Gaussian mixture model EM¶

We apply EM to GMM.Lets assume we have dataset D.

At the E-Step we compute the posterior for each data point x as:

\[ p(z|x,\theta_t) = \frac{p(z,x|\theta_t)}{p(x|\theta_t)} = \frac{p(x|z,\theta_t)p(z|\theta_t)}{\sum_{k=1}^K p(x|z,\theta_t)p(z|\theta_t)} \]
  • each \(p(x|z_k,\theta_k)p(z_k|\theta_k)\) is simply the probability that x originates form component k given the current set of parameters \(\theta\).
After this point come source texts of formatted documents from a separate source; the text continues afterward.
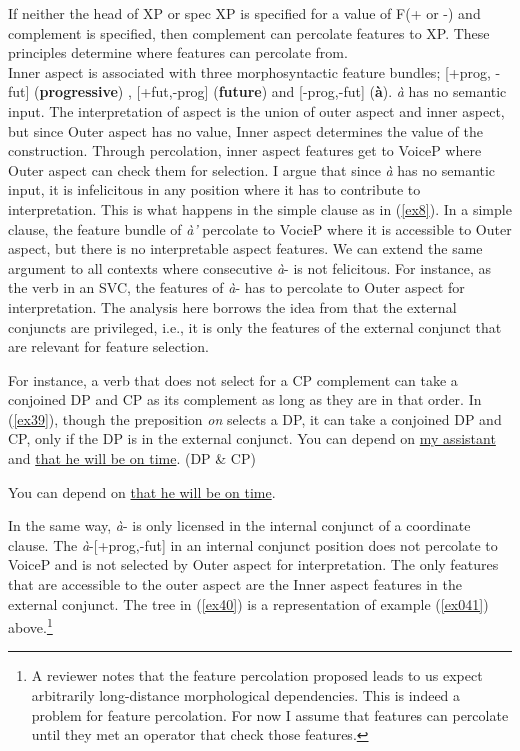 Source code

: \documentclass[output=paper,colorlinks,citecolor=brown]{langscibook}
\begin{document}
\ex If neither the head of XP or spec XP is specified for a value of F(+ or -) and complement is specified, then complement can percolate features to XP. 
\z
\z
These principles determine where features can percolate from.\\ 
Inner aspect is associated with three morphosyntactic feature bundles; [+prog, -fut] (\textbf{progressive}) , [+fut,-prog] (\textbf{future}) and [-prog,-fut] (\textbf{\`a}).  \emph{\`a} has no semantic input. The interpretation of aspect is the union of outer aspect and inner aspect, but since Outer aspect has no value, Inner aspect determines the value of the construction. Through percolation, inner aspect features get to VoiceP where Outer aspect can check them for selection.  I argue that since \emph{\`a} has no semantic input, it is infelicitous in any position where it has to contribute to interpretation. This is what happens in the simple clause as in (\ref{ex8}). In a simple clause, the feature bundle of \emph{\`a'}  percolate to VocieP where it is accessible to Outer aspect, but there is no interpretable aspect features. We can extend the same argument to all contexts where consecutive \emph{\`a}- is not felicitous. For instance, as the verb in an SVC, the features of \emph{\`a}- has to percolate to Outer aspect for interpretation. The analysis here borrows the idea from  \citet{Zhang2009} that the external conjuncts are privileged, i.e., it is only the features of the external conjunct that are relevant for feature selection. 

For instance, a verb that does not select for a CP complement can take a conjoined DP and CP as its complement as long as they are in that order. In (\ref{ex39}), though the preposition \emph{ on} selects a DP, it can take a conjoined DP and CP, only if the DP is in the external conjunct.
\ea\label{ex39}
\ea You can depend on \underline{my assistant} and \underline{that he will be on time}. (DP \& CP)

\ex You can depend on \underline{that he will be on time}.

\z 
\z  In the same way, \emph{\`a}-  is only licensed in the internal conjunct of a coordinate clause. The \emph{\`a}-[+prog,-fut] in an internal conjunct position does not percolate to VoiceP and is not selected by Outer aspect for interpretation. The only features that are accessible to the outer aspect are the Inner aspect features in the external conjunct. The tree in (\ref{ex40}) is a representation of example (\ref{ex041}) above.\footnote{A reviewer notes that the feature percolation proposed leads to us expect arbitrarily long-distance morphological dependencies. This is indeed a problem for feature percolation. For now I assume that features can percolate until they met an operator that check those features.}  
\ea \label{ex40}
\end{document}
In the model \(z\) is an indicator variable that chooses a component for \(x\). The result of E step is a K-dimensional vector (components sum to 1) that specifies a “soft” assignment to components.

At the M-step we optimize the expected log-likelihood of our model

\[\begin{split} \theta_{t+1} = \arg \max_{\theta} \sum_{x \in D} E_{x \sim p(z|x,t)}\log p(x,z|\theta) \\ = \arg \max_{\theta} \sum_{x=1}^K \sum_{x \in D} p(z_k|x,\theta_t) \log p(x|z_k, \theta) + \sum_{k=1}^K \sum_{x \in D} p(z_k|x,\theta_t) \log p(z_k|\theta) \end{split}\]
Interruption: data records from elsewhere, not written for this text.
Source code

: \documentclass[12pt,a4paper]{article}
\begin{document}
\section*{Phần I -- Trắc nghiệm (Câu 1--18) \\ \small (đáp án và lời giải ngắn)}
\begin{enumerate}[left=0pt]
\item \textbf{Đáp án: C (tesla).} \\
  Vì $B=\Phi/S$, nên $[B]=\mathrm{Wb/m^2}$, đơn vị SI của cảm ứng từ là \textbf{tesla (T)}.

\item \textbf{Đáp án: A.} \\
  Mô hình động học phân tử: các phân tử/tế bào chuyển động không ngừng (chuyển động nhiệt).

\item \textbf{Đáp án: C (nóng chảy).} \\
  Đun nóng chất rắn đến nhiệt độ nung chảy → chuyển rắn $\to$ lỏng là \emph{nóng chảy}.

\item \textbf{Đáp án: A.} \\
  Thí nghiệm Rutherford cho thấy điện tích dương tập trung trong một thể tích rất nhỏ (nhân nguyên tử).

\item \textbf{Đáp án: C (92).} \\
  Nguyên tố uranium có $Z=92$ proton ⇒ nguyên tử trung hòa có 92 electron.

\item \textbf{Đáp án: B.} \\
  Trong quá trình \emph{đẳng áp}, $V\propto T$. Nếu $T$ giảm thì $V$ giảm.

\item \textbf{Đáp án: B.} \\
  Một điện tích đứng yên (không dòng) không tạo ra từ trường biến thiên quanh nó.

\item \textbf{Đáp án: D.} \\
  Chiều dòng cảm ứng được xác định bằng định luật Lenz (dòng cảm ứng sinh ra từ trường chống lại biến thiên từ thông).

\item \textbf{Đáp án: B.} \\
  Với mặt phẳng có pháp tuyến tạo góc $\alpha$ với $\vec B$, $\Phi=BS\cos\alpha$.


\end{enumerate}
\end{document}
We can optimize each term separately.

First we start with

\[ p(x|z_k,\theta) = N(x|\mu_k,\Sigma_k) \]

Here we have to find \(\mu_k, \Sigma_k\) to maximize:

\[ \sum_{x \in D} p(z_k|x_t, \theta_t) \log p(x|z_k,\theta) = c_k \cdot E_{x \sim Q_k(x)}\log p(x|z_k,\theta) \]
  • \(c_k = \sum_{x \in D} p(z_k|x,\theta_t)\) is a constant independent of \(\theta\)

  • \(Q_k(x) = \frac{p(z_k|x, \theta_t)}{\sum_{x \in D}p(z_k|x, \theta_t)}\) is a probability distribution defined over D

\(E_{x \sim Q_k(x)} \log p(x|z_k,\theta)\) is optimized when \(p(x|z_k,\theta) = Q_k(x)\). Since \(p(x|z_k,\theta)=N(x|\mu_k,\Sigma_k)\) are in the exponential family, they are entirely described by its sufficient statistics. Thus

\[\begin{split} \mu_k = \mu_{Q_k} = \sum_{x \in D} \frac{p(z_k|x,\theta_t)}{\sum_{x \in D}p(z_k|x,\theta_t)} x \\ \Sigma_k = \Sigma_{Q_k} = \sum_{x \in D} \frac{p(z_k|x, \theta_t)}{\sum_{x \in D} p(z_k|x,\theta_t) }(x - \mu_{Q_k})(x - \mu_{Q_k})^T \end{split}\]

These values are just the mean and variance of the data, weighted by their cluster affinities.

At last we find the class priors:

\[ \pi_k = \frac{1}{|D|}\sum_{x \in D} p(z_k|x, \theta_t) \]